The Pluto debate raised a number of issues familiar in bibliographic classification. Was dual classification allowed, i.e. could Pluto be both a planet and a trans-Neptunian object? Was the classification to be made on purely scientific grounds: Dick quotes David Levy, the biographer of Pluto’s discoverer, Clyde Tombaugh, as arguing that “science wasn’t just for scientists or taxonomists, but for people, and normal people considered Pluto a planet”. Indeed, Pluto’s classification became a political issue, and not just in the sense of academic politics; the House of Representatives of New Mexico, where Tombaugh was a long-time resident, passed a resolution to the effect that when Pluto was visible in the New Mexico night sky it was a planet. Should the classification be dependent on its users: planetary scientists consider Pluto a planet, as it has an atmosphere, geological changes, and weather, while astronomers, more interested in its size, shape, and orbit, do not.
The Pluto case clearly shows up the realist/constructivist dichotomy: Pluto’s existence is a reality, but what class it is assigned to is socially determined. Dick suggests that the less that is known conceptually about an object, the more social construction plays a central role. Had Pluto’s true size been known at the time of its discovery, plus the fact that there were many trans-Uranian objects of similar size, then it would not have been declared a planet in the first place.
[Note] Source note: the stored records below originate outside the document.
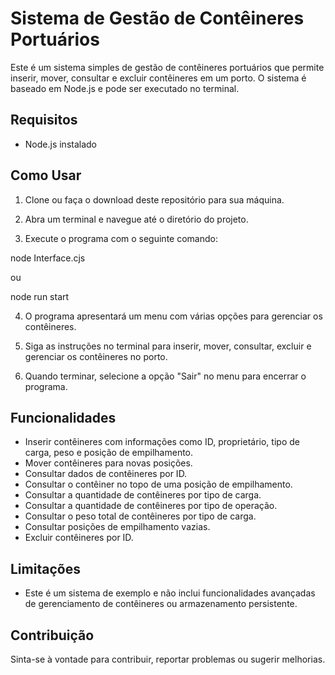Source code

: # Sistema de Gestão de Contêineres Portuários

Este é um sistema simples de gestão de contêineres portuários que permite inserir, mover, consultar e excluir contêineres em um porto. O sistema é baseado em Node.js e pode ser executado no terminal.

## Requisitos

- Node.js instalado

## Como Usar

1. Clone ou faça o download deste repositório para sua máquina.

2. Abra um terminal e navegue até o diretório do projeto.

3. Execute o programa com o seguinte comando:

node Interface.cjs

ou

node run start

4. O programa apresentará um menu com várias opções para gerenciar os contêineres.

5. Siga as instruções no terminal para inserir, mover, consultar, excluir e gerenciar os contêineres no porto.

6. Quando terminar, selecione a opção "Sair" no menu para encerrar o programa.

## Funcionalidades

- Inserir contêineres com informações como ID, proprietário, tipo de carga, peso e posição de empilhamento.
- Mover contêineres para novas posições.
- Consultar dados de contêineres por ID.
- Consultar o contêiner no topo de uma posição de empilhamento.
- Consultar a quantidade de contêineres por tipo de carga.
- Consultar a quantidade de contêineres por tipo de operação.
- Consultar o peso total de contêineres por tipo de carga.
- Consultar posições de empilhamento vazias.
- Excluir contêineres por ID.

## Limitações

- Este é um sistema de exemplo e não inclui funcionalidades avançadas de gerenciamento de contêineres ou armazenamento persistente.

## Contribuição

Sinta-se à vontade para contribuir, reportar problemas ou sugerir melhorias.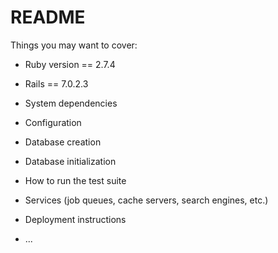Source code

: # README


Things you may want to cover:

* Ruby version == 2.7.4

* Rails == 7.0.2.3

* System dependencies

* Configuration

* Database creation

* Database initialization

* How to run the test suite

* Services (job queues, cache servers, search engines, etc.)

* Deployment instructions

* ...
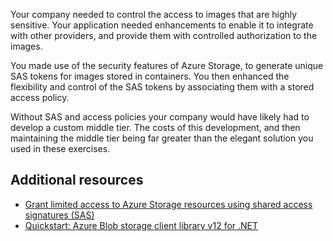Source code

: Your company needed to control the access to images that are highly sensitive. Your application needed enhancements to enable it to integrate with other providers, and provide them with controlled authorization to the images.

You made use of the security features of Azure Storage, to generate unique SAS tokens for images stored in containers. You then enhanced the flexibility and control of the SAS tokens by associating them with a stored access policy.

Without SAS and access policies your company would have likely had to develop a custom middle tier. The costs of this development, and then maintaining the middle tier being far greater than the elegant solution you used in these exercises.

## Additional resources

- [Grant limited access to Azure Storage resources using shared access signatures (SAS)](https://docs.microsoft.com/azure/storage/common/storage-sas-overview)
- [Quickstart: Azure Blob storage client library v12 for .NET](https://docs.microsoft.com/azure/storage/blobs/storage-quickstart-blobs-dotnet)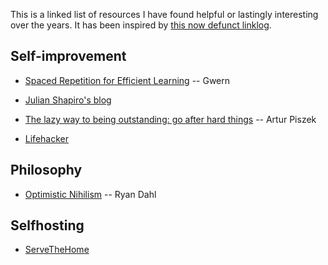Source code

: 
This is a linked list of resources I have found helpful or lastingly interesting over the years. It has been inspired by [this now defunct linklog](https://web.archive.org/web/20201127130251/https://msaavedra.com/posts/my-personal-linklog/).

## Self-improvement

- [Spaced Repetition for Efficient Learning](https://www.gwern.net/Spaced-repetition) -- Gwern

- [Julian Shapiro's blog](https://julian.com)

- [The lazy way to being outstanding: go after hard things](https://deliber.at/2020/hard-things-are-easier/) -- Artur Piszek

- [Lifehacker](https://lifehacker.com)

## Philosophy

- [Optimistic Nihilism](https://tinyclouds.org/optimistic_nihilism/) -- Ryan Dahl

## Selfhosting

- [ServeTheHome](https://www.servethehome.com/)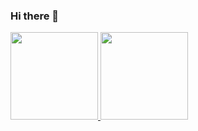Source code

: ### Hi there 👋


<div>
  <a href="https://github.com/iuri-naturesa">
  <img height="140em" src="https://github-readme-stats.vercel.app/api?username=iuri-naturesa&show_icons=true&theme=synthwave&include_all_commits=true&count_private=true"/>
  <img height="140em" src="https://github-readme-stats.vercel.app/api/top-langs/?username=iuri-naturesa&layout=compact&langs_count=7&theme=synthwave"/>
</div>
<!--
**iuri-naturesa/iuri-naturesa** is a ✨ _special_ ✨ repository because its `README.md` (this file) appears on your GitHub profile.

Here are some ideas to get you started:

- 🔭 I’m currently working on ...
- 🌱 I’m currently learning ...
- 👯 I’m looking to collaborate on ...
- 🤔 I’m looking for help with ...
- 💬 Ask me about ...
- 📫 How to reach me: ...
- 😄 Pronouns: ...
- ⚡ Fun fact: ...
-->
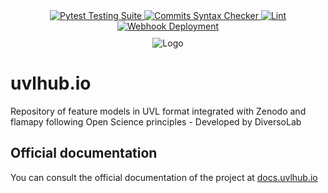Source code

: <div align="center">

  <a href="https://github.com/diverso-lab/uvlhub/actions/workflows/CI_pytest.yml">
    <img alt="Pytest Testing Suite"
         src="https://github.com/diverso-lab/uvlhub/actions/workflows/CI_pytest.yml/badge.svg?branch=main">
  </a>
  <a href="https://github.com/diverso-lab/uvlhub/actions/workflows/CI_commits.yml">
    <img alt="Commits Syntax Checker"
         src="https://github.com/diverso-lab/uvlhub/actions/workflows/CI_commits.yml/badge.svg?branch=main">
  </a>
  <a href="https://github.com/diverso-lab/uvlhub/actions/workflows/CI_lint.yml">
    <img alt="Lint"
         src="https://github.com/diverso-lab/uvlhub/actions/workflows/CI_lint.yml/badge.svg?branch=main">
  </a>
  <a href="https://github.com/diverso-lab/uvlhub/actions/workflows/CD_webhook.yml">
    <img alt="Webhook Deployment"
         src="https://github.com/diverso-lab/uvlhub/actions/workflows/CD_webhook.yml/badge.svg?branch=main">
  </a>
  
</div>

<div style="text-align: center; margin-top: 10px">
  <img src="https://www.uvlhub.io/static/media/logos/default.svg" alt="Logo">
</div>

# uvlhub.io

Repository of feature models in UVL format integrated with Zenodo and flamapy following Open Science principles - Developed by DiversoLab

## Official documentation

You can consult the official documentation of the project at [docs.uvlhub.io](https://docs.uvlhub.io/)
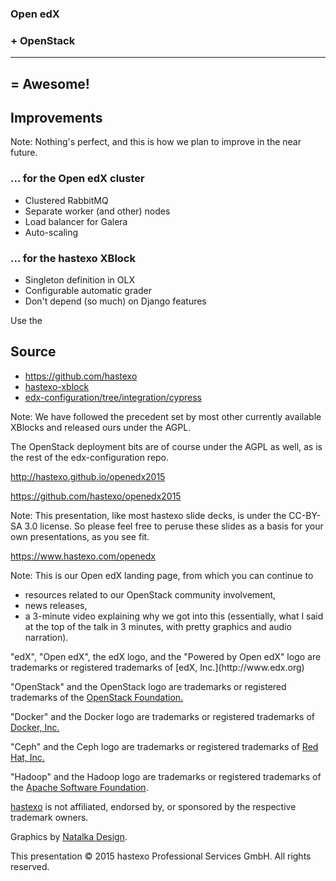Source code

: ### Open edX
### + OpenStack <!-- .element class="fragment" -->
--------
## = Awesome! <!-- .element class="fragment" -->


## Improvements

Note: Nothing's perfect, and this is how we plan to improve in the near future.


### ... for the Open edX cluster
- Clustered RabbitMQ <!-- .element class="fragment" -->
- Separate worker (and other) nodes <!-- .element class="fragment" -->
- Load balancer for Galera <!-- .element class="fragment" -->
- Auto-scaling <!-- .element class="fragment" -->


### ... for the hastexo XBlock
- Singleton definition in OLX <!-- .element class="fragment" -->
- Configurable automatic grader <!-- .element class="fragment" -->
- Don't depend (so much) on Django features <!-- .element class="fragment" -->


Use the
## Source

- https://github.com/hastexo
- [hastexo-xblock](https://github.com/hastexo/hastexo-xblock)
- [edx-configuration/tree/integration/cypress](https://github.com/hastexo/edx-configuration/tree/integration/cypress)

Note: We have followed the precedent set by most other currently
available XBlocks and released ours under the AGPL.

The OpenStack deployment bits are of course under the AGPL as well, as
is the rest of the edx-configuration repo.


<!-- .slide: data-background-image="images/by-sa.svg" data-background-size="contain" -->
http://hastexo.github.io/openedx2015

https://github.com/hastexo/openedx2015

Note: This presentation, like most hastexo slide decks, is under the
CC-BY-SA 3.0 license. So please feel free to peruse these slides as a
basis for your own presentations, as you see fit.


<!-- .slide: data-background-image="images/hastexo-logo.svg" data-background-size="contain" -->
https://www.hastexo.com/openedx

Note: This is our Open edX landing page, from which you can continue to
- resources related to our OpenStack community involvement,
- news releases,
- a 3-minute video explaining why we got into this (essentially, what
  I said at the top of the talk in 3 minutes, with pretty graphics and
  audio narration).


<div class="legal">
"edX", "Open edX", the edX logo, and the "Powered by Open edX" logo
are trademarks or registered trademarks of [edX,
Inc.](http://www.edx.org)

"OpenStack" and the OpenStack logo are trademarks or registered
trademarks of the [OpenStack Foundation.](http://www.openstack.org)

"Docker" and the Docker logo are trademarks or registered trademarks
of [Docker, Inc.](http://docker.io)

"Ceph" and the Ceph logo are trademarks or registered trademarks of
[Red Hat, Inc.](http://www.redhat.com)

"Hadoop" and the Hadoop logo are trademarks or registered trademarks
of the [Apache Software Foundation](http://www.apache.org).

[hastexo](https://www.hastexo.com) is not affiliated, endorsed by, or
sponsored by the respective trademark owners.

Graphics by [Natalka Design](http://www.natalkadesign.com/).

This presentation &copy; 2015 hastexo Professional Services GmbH. All
rights reserved.
</div>

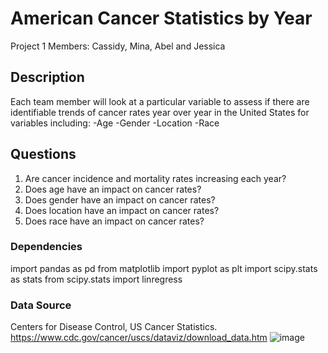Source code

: # American Cancer Statistics by Year
Project 1 
Members: Cassidy, Mina, Abel and Jessica

## Description

Each team member will look at a particular variable to assess if there are identifiable trends of cancer rates year over year in the United States for variables including:
-Age
-Gender
-Location
-Race

## Questions
1. Are cancer incidence and mortality rates increasing each year?
2. Does age have an impact on cancer rates?
3. Does gender have an impact on cancer rates?
4. Does location have an impact on cancer rates?
5. Does race have an impact on cancer rates?

### Dependencies

import pandas as pd
from matplotlib import pyplot as plt
import scipy.stats as stats
from scipy.stats import linregress

### Data Source

Centers for Disease Control, US Cancer Statistics.
https://www.cdc.gov/cancer/uscs/dataviz/download_data.htm
![image](https://github.com/cassidyschul/American_cancer_stats/assets/150754166/3dfb8ade-5bcf-4d71-876e-8d4e720d9404)
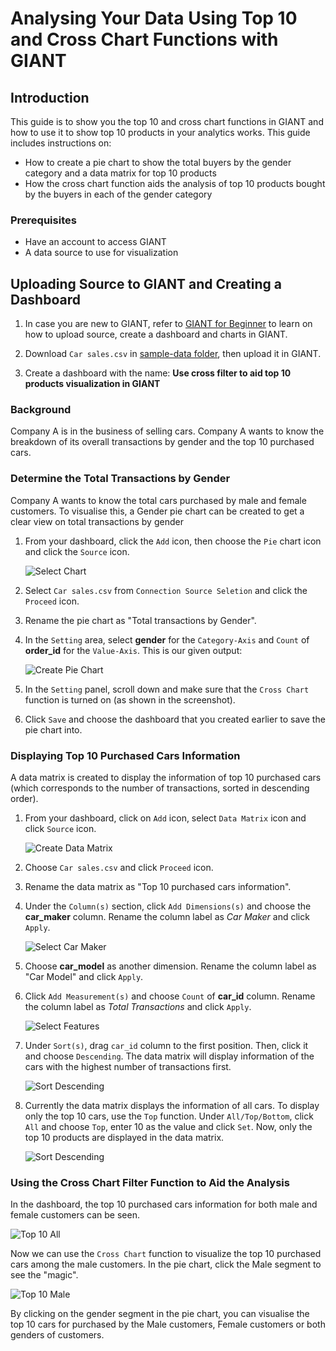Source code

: # Analysing Your Data Using Top 10 and Cross Chart Functions with GIANT 

## Introduction
This guide is to show you the top 10 and cross chart functions in GIANT and how to use it to show top 10 products in your analytics works. This guide includes instructions on:
- How to create a pie chart to show the total buyers by the gender category and a data matrix for top 10 products
- How the cross chart function aids the analysis of top 10 products bought by the buyers in each of the gender category

### Prerequisites
* Have an account to access GIANT
* A data source to use for visualization

## Uploading Source to GIANT and Creating a Dashboard
1. In case you are new to GIANT, refer to [GIANT for Beginner](https://github.com/fx-giant/giant-documentations/blob/master/giant/giant-for-beginner.md) to learn on how to upload source, create a dashboard and charts in GIANT.

2. Download `Car sales.csv` in [sample-data folder](sample-data), then upload it in GIANT.

3. Create a dashboard with the name: **Use cross filter to aid top 10 products visualization in GIANT**

### Background

Company A is in the business of selling cars. Company A wants to know the breakdown of its overall transactions by gender and the top 10 purchased cars.

### Determine the Total Transactions by Gender

Company A wants to know the total cars purchased by male and female customers. To visualise this, a Gender pie chart can be created to get a clear view on total transactions by gender

1. From your dashboard, click the `Add` icon, then choose the `Pie` chart icon and click the `Source` icon.

    ![Select Chart](./images/analysing-using-top-10-and-crossfilter/1-selectPieChart.PNG)

2. Select `Car sales.csv` from `Connection Source Seletion` and click the `Proceed` icon.

3. Rename the pie chart as "Total transactions by Gender".

4. In the `Setting` area, select **gender** for the `Category-Axis` and `Count` of **order_id** for the `Value-Axis`. This is our given output:

    ![Create Pie Chart](./images/analysing-using-top-10-and-crossfilter/2-createPieChart.PNG)

5. In the `Setting` panel, scroll down and make sure that the `Cross Chart` function is turned on (as shown in the screenshot).

6. Click `Save` and choose the dashboard that you created earlier to save the pie chart into.

### Displaying Top 10 Purchased Cars Information

A data matrix is created to display the information of top 10 purchased cars (which corresponds to the number of transactions, sorted in descending order).

1. From your dashboard, click on `Add` icon, select `Data Matrix` icon and click `Source` icon. 

    ![Create Data Matrix](./images/analysing-using-top-10-and-crossfilter/3-selectDataMatrix.PNG)

2. Choose `Car sales.csv` and click `Proceed` icon.

3. Rename the data matrix as "Top 10 purchased cars information".

4. Under the `Column(s)` section, click `Add Dimensions(s)` and choose the **car_maker** column. Rename the column label as *Car Maker* and click `Apply`.

    ![Select Car Maker](./images/analysing-using-top-10-and-crossfilter/4.1-selectCarMaker.PNG)

5. Choose **car_model** as another dimension. Rename the column label as "Car Model" and click `Apply`.

6. Click `Add Measurement(s)` and choose `Count` of **car_id** column. Rename the column label as *Total Transactions* and click `Apply`.

    ![Select Features](./images/analysing-using-top-10-and-crossfilter/4.2-selectFeatures.PNG)

7. Under `Sort(s)`, drag `car_id` column to the first position. Then, click it and choose `Descending`. The data matrix will display information of the cars with the highest number of transactions first.

    ![Sort Descending](./images/analysing-using-top-10-and-crossfilter/5-sortDescending.PNG)

8. Currently the data matrix displays the information of all cars. To display only the top 10 cars, use the `Top` function. Under `All/Top/Bottom`, click `All` and choose `Top`, enter 10 as the value and click `Set`. Now, only the top 10 products are displayed in the data matrix. 

    ![Sort Descending](./images/analysing-using-top-10-and-crossfilter/6-chooseTop10.PNG)

### Using the Cross Chart Filter Function to Aid the Analysis

In the dashboard, the top 10 purchased cars information for both male and female customers can be seen.

![Top 10 All](./images/analysing-using-top-10-and-crossfilter/7-top10All.PNG)

Now we can use the `Cross Chart` function to visualize the top 10 purchased cars among the male customers. In the pie chart, click the Male segment to see the "magic".

![Top 10 Male](./images/analysing-using-top-10-and-crossfilter/8-top10Male.PNG)

By clicking on the gender segment in the pie chart, you can visualise the top 10 cars for purchased by the Male customers, Female customers or both genders of customers.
The discovery of astronomical objects is an unveiling of nature, while the creation of classification systems is a wholly human invention; creation of classes within a system, and the assignment of objects to them, falls somewhere in the middle.
“In the end”, Dick writes, “despite being grounded in nature, the declaration of a new class of astronomical object is a socially determined exercise, and the construction of any classification scheme doubly so, as class is piled upon class in the attempt to order nature”. This viewpoint, fully justified by the detailed analyses in the book, is a useful corrective to claims of ‘ontological realism’ on the part of those who claim that scientific ontologies, or taxonomies for that matter, but necessarily be ‘true’. The same is true of biological ontologies, as shown by the studies of Charlie Mayor and Lyn Robinson on the Genome Ontology.
One general conclusion that Dick draws from this lengthy and detailed story is that astronomy classification schemes must have a “Goldilocks” quality – not too simple, and not too complex – if they are to be useful to the practitioner. This is likely to be true for all forms of classification. Another is that classification schemes can evolve over time, as new information and understanding is attained, but they must not evolve too much, or they will lose their original usefulness. These points are true for bibliographic classifications, and other systematic vocabularies in the information sciences. Scientific taxonomy and document classification still have much in common, and much to learn from each other.